* Exercise
Beginning with the first line of the data below, reproduce every line unchanged, ending with the line that holds "replace earnings_73 = 0 if earnings_73 == . & (mearnings73".

[[ Raw data open ]]

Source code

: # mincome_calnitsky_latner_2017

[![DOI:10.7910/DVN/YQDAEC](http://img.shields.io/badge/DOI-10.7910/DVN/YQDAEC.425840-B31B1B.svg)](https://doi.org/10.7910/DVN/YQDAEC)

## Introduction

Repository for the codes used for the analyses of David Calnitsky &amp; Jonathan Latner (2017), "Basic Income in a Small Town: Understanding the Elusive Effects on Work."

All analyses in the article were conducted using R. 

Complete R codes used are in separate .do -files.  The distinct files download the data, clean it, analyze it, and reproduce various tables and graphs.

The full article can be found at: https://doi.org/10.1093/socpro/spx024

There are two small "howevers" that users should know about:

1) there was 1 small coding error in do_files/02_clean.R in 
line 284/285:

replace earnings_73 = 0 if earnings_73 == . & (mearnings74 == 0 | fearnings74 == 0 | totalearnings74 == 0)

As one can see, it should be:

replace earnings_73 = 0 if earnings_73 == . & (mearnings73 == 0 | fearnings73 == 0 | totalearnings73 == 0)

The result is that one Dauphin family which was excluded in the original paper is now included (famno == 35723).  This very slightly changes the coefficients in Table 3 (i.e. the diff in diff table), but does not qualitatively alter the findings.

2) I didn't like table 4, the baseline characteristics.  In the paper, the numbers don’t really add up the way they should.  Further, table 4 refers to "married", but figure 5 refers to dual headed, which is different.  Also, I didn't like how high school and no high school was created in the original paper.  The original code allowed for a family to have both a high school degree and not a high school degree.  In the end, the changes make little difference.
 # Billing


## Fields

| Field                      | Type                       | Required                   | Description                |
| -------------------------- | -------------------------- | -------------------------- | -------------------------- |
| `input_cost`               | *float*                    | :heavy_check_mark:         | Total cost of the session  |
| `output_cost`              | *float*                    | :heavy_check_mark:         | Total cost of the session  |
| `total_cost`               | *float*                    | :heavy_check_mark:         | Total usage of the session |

[[ Raw data closed ]]

* Solution
Source code

: # mincome_calnitsky_latner_2017

[![DOI:10.7910/DVN/YQDAEC](http://img.shields.io/badge/DOI-10.7910/DVN/YQDAEC.425840-B31B1B.svg)](https://doi.org/10.7910/DVN/YQDAEC)

## Introduction

Repository for the codes used for the analyses of David Calnitsky &amp; Jonathan Latner (2017), "Basic Income in a Small Town: Understanding the Elusive Effects on Work."

All analyses in the article were conducted using R. 

Complete R codes used are in separate .do -files.  The distinct files download the data, clean it, analyze it, and reproduce various tables and graphs.

The full article can be found at: https://doi.org/10.1093/socpro/spx024

There are two small "howevers" that users should know about:

1) there was 1 small coding error in do_files/02_clean.R in 
line 284/285:

replace earnings_73 = 0 if earnings_73 == . & (mearnings74 == 0 | fearnings74 == 0 | totalearnings74 == 0)

As one can see, it should be:

replace earnings_73 = 0 if earnings_73 == . & (mearnings73 == 0 | fearnings73 == 0 | totalearnings73 == 0)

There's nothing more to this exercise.